October 24 Tuesday – Charles Webster acknowledged Sam’s check for $500, which was used to purchase a list of Western agents from H.N. Hinckley, who had been sent by Elisha Bliss to open a Chicago branch of Am. Publishing Co. The lists held about 500 agents who had sold Sam’s prior books, and another 7,000 persons who’d applied for agency to sell the books. Also included was Hinckley’s unsold supply of older books.

October 23, 1882 Monday

October 23 Monday – In Hartford, Sam typed a letter to Hattie and Karl Gerhardt.

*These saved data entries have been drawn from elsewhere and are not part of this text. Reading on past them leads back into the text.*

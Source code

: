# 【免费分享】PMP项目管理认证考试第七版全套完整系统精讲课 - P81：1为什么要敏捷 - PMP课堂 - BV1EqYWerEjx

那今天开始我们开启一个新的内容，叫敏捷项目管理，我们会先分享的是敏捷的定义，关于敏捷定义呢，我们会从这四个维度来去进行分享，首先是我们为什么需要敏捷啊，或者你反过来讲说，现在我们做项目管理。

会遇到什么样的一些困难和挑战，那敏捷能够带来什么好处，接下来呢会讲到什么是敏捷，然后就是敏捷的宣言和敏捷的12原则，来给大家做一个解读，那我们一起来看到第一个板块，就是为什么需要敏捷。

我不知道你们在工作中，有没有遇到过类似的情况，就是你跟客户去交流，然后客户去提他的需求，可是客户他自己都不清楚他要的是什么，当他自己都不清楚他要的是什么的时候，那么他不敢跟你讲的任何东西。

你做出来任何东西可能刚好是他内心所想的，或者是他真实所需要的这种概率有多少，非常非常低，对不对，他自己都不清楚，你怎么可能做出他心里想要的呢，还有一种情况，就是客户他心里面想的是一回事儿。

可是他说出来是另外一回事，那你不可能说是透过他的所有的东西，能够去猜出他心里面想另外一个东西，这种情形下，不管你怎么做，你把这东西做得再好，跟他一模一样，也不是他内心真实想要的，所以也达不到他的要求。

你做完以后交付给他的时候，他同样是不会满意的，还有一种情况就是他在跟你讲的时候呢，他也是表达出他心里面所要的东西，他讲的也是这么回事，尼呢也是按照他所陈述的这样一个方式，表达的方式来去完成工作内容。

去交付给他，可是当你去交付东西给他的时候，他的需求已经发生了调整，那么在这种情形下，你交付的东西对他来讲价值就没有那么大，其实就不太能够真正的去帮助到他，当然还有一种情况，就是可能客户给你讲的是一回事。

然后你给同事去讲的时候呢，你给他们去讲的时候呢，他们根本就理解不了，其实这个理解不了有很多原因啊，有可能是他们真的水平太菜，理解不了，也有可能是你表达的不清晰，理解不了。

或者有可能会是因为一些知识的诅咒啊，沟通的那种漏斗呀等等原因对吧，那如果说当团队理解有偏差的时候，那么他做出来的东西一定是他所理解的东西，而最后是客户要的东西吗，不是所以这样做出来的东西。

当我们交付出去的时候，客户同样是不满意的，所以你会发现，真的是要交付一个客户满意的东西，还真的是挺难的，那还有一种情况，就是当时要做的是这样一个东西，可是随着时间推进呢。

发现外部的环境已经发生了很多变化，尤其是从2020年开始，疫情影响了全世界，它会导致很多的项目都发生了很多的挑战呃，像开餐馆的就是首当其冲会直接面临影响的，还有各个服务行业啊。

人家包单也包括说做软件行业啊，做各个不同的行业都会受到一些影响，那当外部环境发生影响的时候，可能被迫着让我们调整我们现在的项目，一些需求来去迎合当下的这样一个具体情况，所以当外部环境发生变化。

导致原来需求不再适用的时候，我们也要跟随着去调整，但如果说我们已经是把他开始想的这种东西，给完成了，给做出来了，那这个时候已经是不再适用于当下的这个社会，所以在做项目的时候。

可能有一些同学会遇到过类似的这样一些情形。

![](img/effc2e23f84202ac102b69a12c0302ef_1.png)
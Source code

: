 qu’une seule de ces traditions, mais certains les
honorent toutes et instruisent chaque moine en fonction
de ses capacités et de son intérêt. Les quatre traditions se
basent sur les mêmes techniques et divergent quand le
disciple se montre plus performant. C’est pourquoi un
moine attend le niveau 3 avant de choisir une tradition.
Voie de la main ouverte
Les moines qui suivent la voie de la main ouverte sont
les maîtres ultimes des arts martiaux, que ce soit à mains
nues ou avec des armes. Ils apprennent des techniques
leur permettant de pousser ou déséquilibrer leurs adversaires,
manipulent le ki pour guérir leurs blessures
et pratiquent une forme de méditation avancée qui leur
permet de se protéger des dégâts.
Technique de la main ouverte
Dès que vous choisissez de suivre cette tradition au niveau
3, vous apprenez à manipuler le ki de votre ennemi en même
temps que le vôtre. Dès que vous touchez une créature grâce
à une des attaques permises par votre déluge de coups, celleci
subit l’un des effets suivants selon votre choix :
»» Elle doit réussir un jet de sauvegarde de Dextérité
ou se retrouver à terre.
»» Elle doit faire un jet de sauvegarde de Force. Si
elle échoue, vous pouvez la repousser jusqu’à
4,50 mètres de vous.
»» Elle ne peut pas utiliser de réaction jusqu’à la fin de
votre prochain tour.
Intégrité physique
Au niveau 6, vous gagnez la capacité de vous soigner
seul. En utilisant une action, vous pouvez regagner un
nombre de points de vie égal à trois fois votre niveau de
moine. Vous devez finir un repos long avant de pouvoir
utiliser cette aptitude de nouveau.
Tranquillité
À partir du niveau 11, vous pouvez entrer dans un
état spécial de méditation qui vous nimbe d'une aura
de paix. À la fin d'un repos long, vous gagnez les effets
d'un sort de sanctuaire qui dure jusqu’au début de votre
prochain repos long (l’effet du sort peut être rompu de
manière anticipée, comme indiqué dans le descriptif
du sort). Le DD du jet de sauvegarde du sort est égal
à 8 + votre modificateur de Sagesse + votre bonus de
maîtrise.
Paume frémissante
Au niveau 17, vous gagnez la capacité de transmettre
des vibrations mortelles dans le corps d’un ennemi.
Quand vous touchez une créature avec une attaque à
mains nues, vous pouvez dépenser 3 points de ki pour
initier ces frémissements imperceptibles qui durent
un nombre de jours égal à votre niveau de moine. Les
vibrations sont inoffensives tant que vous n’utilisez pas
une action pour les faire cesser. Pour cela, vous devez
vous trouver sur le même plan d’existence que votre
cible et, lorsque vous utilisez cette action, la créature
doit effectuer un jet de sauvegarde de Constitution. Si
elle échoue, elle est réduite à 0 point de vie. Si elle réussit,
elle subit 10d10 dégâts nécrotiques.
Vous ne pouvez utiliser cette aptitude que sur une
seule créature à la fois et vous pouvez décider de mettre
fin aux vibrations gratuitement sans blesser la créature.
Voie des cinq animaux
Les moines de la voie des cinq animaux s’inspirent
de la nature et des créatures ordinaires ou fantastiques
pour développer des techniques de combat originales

“I STARTED A LETTER OF CREDIT FOR A HUNDRED POUNDS TO PARIS ABOUT THREE DAYS AGO, AND INTENDED TO WRITE YOU AT THE SAME TIME; BUT HAVE BEEN DELAYED IN VARIOUS WAYS. IN FACT MY PRINCIPAL DELAY COMES OF THE UNFINISHED AND APPARENTLY UNFINISHABLE CONDITION OF MY BOOK” [MTP].

George W. Cable attended a Monday Evening Club with Sam [MTHL 1: 420n4].

October 21, 1882 Saturday

October 21 Saturday – In Hartford, Sam typed a response to his sister Pamela Moffett all about autographs and how he hated to give them out. He thought it a silly practice, save for those he knew. His sister had requested an autograph or a book for the Schroeters (Schroters), who had been business partners and neighbors to the Moffetts at the outbreak of the Civil War. It was the Schroeter house that Sam “hid out” in prior to running off to join the Marion Rangers.

October 20, 1882 Friday

October 20 Friday – George Gebbie wrote from Phila to Sam wanting to “renew the discussion” about the “Library of Humor” book after not corresponding for a year [MTP]. Note: Sam wrote on the env., “Return no answer to this fraud.”